Need to look into a bill? No worries. I’ll do that on the weekend.
Need to clean the bathroom? Got it. I’ll do that on the weekend.
Need a cardio workout? No problem. I’ll do that on the weekend.
Need to finish a big presentation for work? It’s okay. I’ll do that on the weekend.
Need to re-landscape the yard? It’s covered. I’ll do that on the weekend.
You get the point.
For many, “I’ll do that on the weekend,” has become the answer to solving any apparent time limitation problem. In their weekday minds, the weekend becomes this mythical land where time is infinite and motivation abundant.
But in their weekend reality, time is still limited and their mind simply wants a break come Friday night–not a more packed schedule.
So how do you make the shift from having to recover from your weekends instead of weekends being recovery time? I’m glad you asked. As a time management coach and as someone who herself can sometimes be guilty of packing weekends too tightly, I’ve found that you can get stuff done and be refreshed. Here are four steps to reclaim your weekend.
Step 1: Put in what you need to feel refreshed
Although weekend time is limited, it does still provide unique opportunities to do things that you might not otherwise have the flexibility to do. Decide which activities you find truly refreshing and block that time into your calendar first. For example, you could:
- Keep your schedule free before 10 a.m. to enjoy a slow start to the morning
- Sign up for an exercise class
- Plan brunch with friends or family
- Make time to go to a nature preserve or the beach
- Look into local cultural events like plays or festivals
- Give yourself permission to spend time on a hobby or reading
- Leave unstructured hours open to do whatever you feel like doing at the time
You’ll want to put in the restful time first. Because if you don’t, it’s easy for that to get squeezed out and to end the weekend more tired than when you started.

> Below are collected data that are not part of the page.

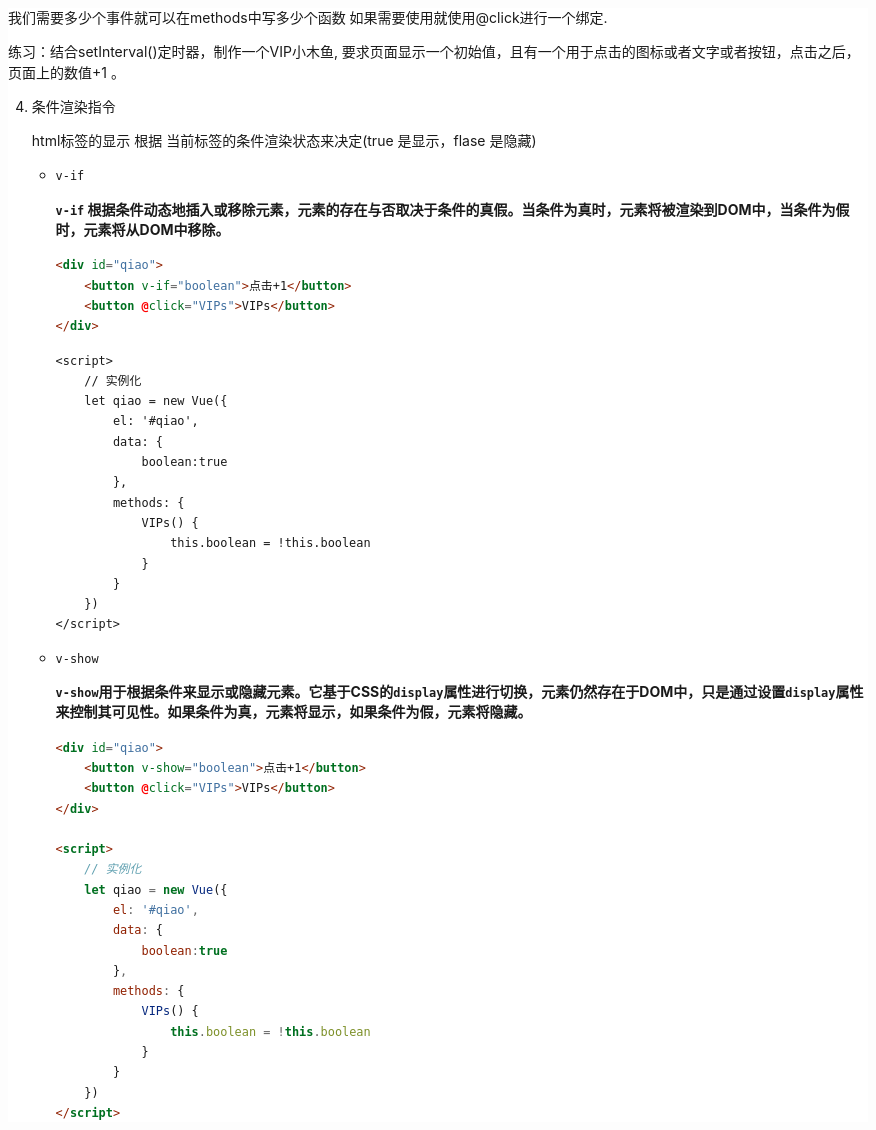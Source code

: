    我们需要多少个事件就可以在methods中写多少个函数 如果需要使用就使用@click进行一个绑定.

   练习：结合setInterval()定时器，制作一个VIP小木鱼, 要求页面显示一个初始值，且有一个用于点击的图标或者文字或者按钮，点击之后，页面上的数值+1 。

   ```html
   
   ```

   

4. 条件渲染指令

    html标签的显示 根据 当前标签的条件渲染状态来决定(true 是显示，flase 是隐藏) 

   - `v-if  ` 

     **`v-if` 根据条件动态地插入或移除元素，元素的存在与否取决于条件的真假。当条件为真时，元素将被渲染到DOM中，当条件为假时，元素将从DOM中移除。**

     ```html
     <div id="qiao">
         <button v-if="boolean">点击+1</button>
         <button @click="VIPs">VIPs</button>   
     </div>
     ```

     ```vue
     <script>
         // 实例化
         let qiao = new Vue({
             el: '#qiao',
             data: {
                 boolean:true
             },
             methods: {
                 VIPs() {
                     this.boolean = !this.boolean 
                 }
             }
         })
     </script>
     ```

   - `v-show`

     **`v-show`用于根据条件来显示或隐藏元素。它基于CSS的`display`属性进行切换，元素仍然存在于DOM中，只是通过设置`display`属性来控制其可见性。如果条件为真，元素将显示，如果条件为假，元素将隐藏。**
     
     ```html
     <div id="qiao">
         <button v-show="boolean">点击+1</button>
         <button @click="VIPs">VIPs</button>   
     </div>
     
     <script>
         // 实例化
         let qiao = new Vue({
             el: '#qiao',
             data: {
                 boolean:true
             },
             methods: {
                 VIPs() {
                     this.boolean = !this.boolean 
                 }
             }
         })
     </script>
     ```
     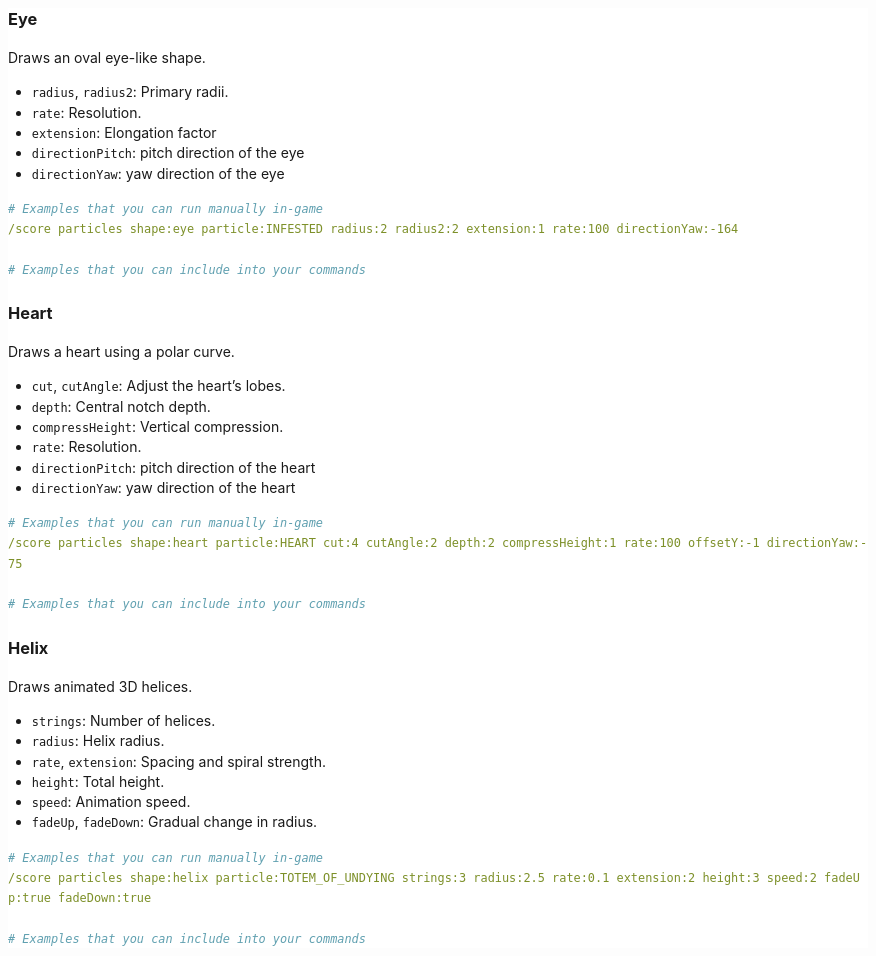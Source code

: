 ### Eye

Draws an oval eye-like shape.

* `radius`, `radius2`: Primary radii.
* `rate`: Resolution.
* `extension`: Elongation factor
* `directionPitch`: pitch direction of the eye
* `directionYaw`: yaw direction of the eye

```yaml
# Examples that you can run manually in-game
/score particles shape:eye particle:INFESTED radius:2 radius2:2 extension:1 rate:100 directionYaw:-164

# Examples that you can include into your commands
```

### Heart

Draws a heart using a polar curve.

* `cut`, `cutAngle`: Adjust the heart’s lobes.
* `depth`: Central notch depth.
* `compressHeight`: Vertical compression.
* `rate`: Resolution.
* `directionPitch`: pitch direction of the heart
* `directionYaw`: yaw direction of the heart

```yaml
# Examples that you can run manually in-game
/score particles shape:heart particle:HEART cut:4 cutAngle:2 depth:2 compressHeight:1 rate:100 offsetY:-1 directionYaw:-75

# Examples that you can include into your commands
```

### Helix

Draws animated 3D helices.

* `strings`: Number of helices.
* `radius`: Helix radius.
* `rate`, `extension`: Spacing and spiral strength.
* `height`: Total height.
* `speed`: Animation speed.
* `fadeUp`, `fadeDown`: Gradual change in radius.

```yaml
# Examples that you can run manually in-game
/score particles shape:helix particle:TOTEM_OF_UNDYING strings:3 radius:2.5 rate:0.1 extension:2 height:3 speed:2 fadeUp:true fadeDown:true

# Examples that you can include into your commands
```

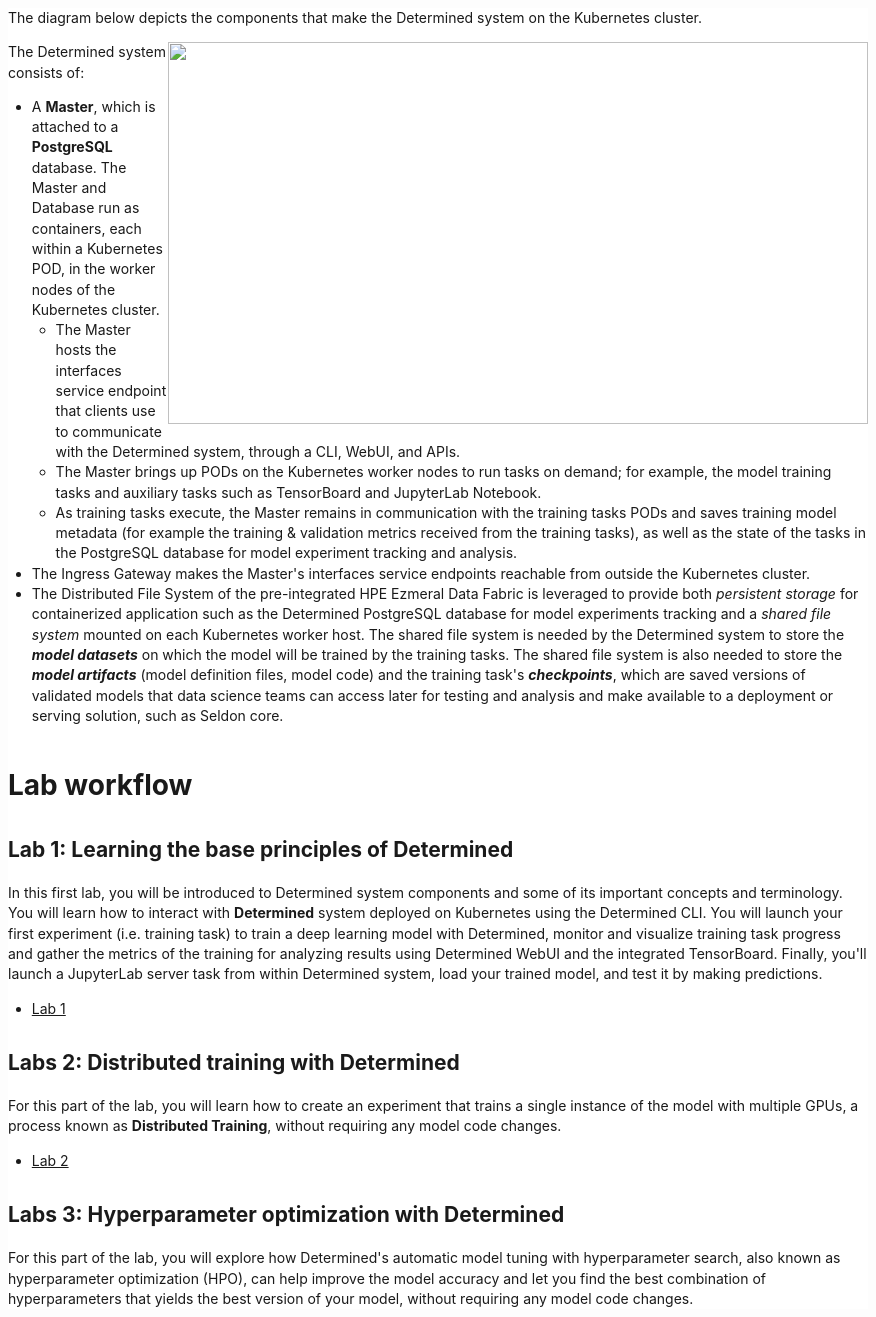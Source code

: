 The diagram below depicts the components that make the Determined system on the Kubernetes cluster. 

<img src="Pictures/DetAI-Lab-Environment-architecture.png" height="382" width="700" align="right">

The Determined system consists of:
* A **Master**, which is attached to a **PostgreSQL** database. The Master and Database run as containers, each within a Kubernetes POD, in the worker nodes of the Kubernetes cluster. 
    * The Master hosts the interfaces service endpoint that clients use to communicate with the Determined system, through a CLI, WebUI, and APIs. 
    * The Master brings up PODs on the Kubernetes worker nodes to run tasks on demand; for example, the model training tasks and auxiliary tasks such as TensorBoard and JupyterLab Notebook.
    * As training tasks execute, the Master remains in communication with the training tasks PODs and saves training model metadata (for example the training & validation metrics received from the training tasks), as well as the state of the tasks in the PostgreSQL database for model experiment tracking and analysis.  
* The Ingress Gateway makes the Master's interfaces service endpoints reachable from outside the Kubernetes cluster. 
* The Distributed File System of the pre-integrated HPE Ezmeral Data Fabric is leveraged to provide both _persistent storage_ for containerized application such as the Determined PostgreSQL database for model experiments tracking and a _shared file system_ mounted on each Kubernetes worker host. The shared file system is needed by the Determined system to store the ***model datasets*** on which the model will be trained by the training tasks. The shared file system is also needed to store the ***model artifacts*** (model definition files, model code) and the training task's ***checkpoints***, which are saved versions of validated models that data science teams can access later for testing and analysis and make available to a deployment or serving solution, such as Seldon core.

# Lab workflow

## Lab 1: Learning the base principles of Determined
In this first lab, you will be introduced to Determined system components and some of its important concepts and terminology. You will learn how to interact with **Determined** system deployed on Kubernetes using the Determined CLI. You will launch your first experiment (i.e. training task) to train a deep learning model with Determined, monitor and visualize training task progress and gather the metrics of the training for analyzing results using Determined WebUI and the integrated TensorBoard. Finally, you'll launch a JupyterLab server task from within Determined system, load your trained model, and test it by making predictions.

* [Lab 1](1-WKSHP-DET-AI-101-Getting-started-DetCLI.ipynb)

## Labs 2: Distributed training with Determined
For this part of the lab, you will learn how to create an experiment that trains a single instance of the model with multiple GPUs, a process known as **Distributed Training**, without requiring any model code changes.

* [Lab 2](2-WKSHP-DET-AI-101-Getting-started-Dist-Training.ipynb)

## Labs 3: Hyperparameter optimization with Determined
For this part of the lab, you will explore how Determined's automatic model tuning with hyperparameter search, also known as hyperparameter optimization (HPO), can help improve the model accuracy and let you find the best combination of hyperparameters that yields the best version of your model, without requiring any model code changes.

Step 2: Narrow down what you want to accomplish
It’s normal to want to get some items ticked off the to-do list over the weekend. But you’ll feel more accomplished and less frustrated if you narrow those down to a manageable size. Even two to three items that you really commit to getting done is a great win.
For instance, you may decide to go shopping for new running shoes and clean out your freezer one weekend. That doesn’t sound like a lot. But if you get those two items done, you’ve made significant progress on items that are hard to wedge in during the week. And if you consistently get a couple of these sorts of projects done each weekend, you’ll make significant progress on your overall task list.
This is a much better approach than to decide that you’ll buy new shoes, a new coat, a new computer, clean out your refrigerator and freezer, and bring donations to Goodwill in one weekend. You’ve set yourself up for failure before you begin, and by Sunday night, you’ll feel frustrated and exhausted.
Step 3: Prep for success during the week
To successfully implement the above two steps, you need to do the right prep during the week. This means making small investments in what you can get done Monday through Friday to make time at the week’s end for more fun or bigger projects.
For some of my time management coaching clients, it’s been life changing to give themselves 20 to 30 minutes of personal administrative time on weekdays. They’ll usually do this as part of their lunch break or right after work. It’s an opportunity to pay bills, make doctors’ appointments, sign up kids for summer camp, or any of the other little tasks that can snowball into an overwhelming weekend marathon. Knocking off these activities a bit at a time not only makes them less daunting but often reduces procrastination.
You can apply this same strategy to routine items like cleaning by completing small parts of the whole activity each day. That way you’re spending maybe 20 minutes at a time cleaning instead of feeling like you have to spend a whole Saturday morning at it.
And you can use this strategy for events like having friends over for dinner: Plan the meal on a Wednesday. Grocery shop or order groceries on a Thursday. And prep the house on Friday so you only have cooking to do on Saturday.
Step 4: Know your limits
The final key to weekend success is to know your limits so that you’re happy instead of disappointed with your weekend. These vary depending on your particular preferences and also your work-life circumstances. But here are a few examples of what I’ve seen work well for my clients:
- Take a tech break: Give yourself 24 hours off technology or at least off work e-mail
- If weekend work is necessary, limit the time. For example, “I will only spend from 1 p.m. to 4 p.m. on this presentation on Saturday. After that, I’m stopping”
- Choose one to two social events per weekend, or if you’re really introverted, no social events on the weekend
- Implement family day where you only spend time with your spouse and kids
- Get out of town at least one weekend per month if you need and love adventure
There’s no one right format for a successful weekend. But by using this four-step formula for approaching your weekend, you can reclaim your weekends and feel like they’re a success.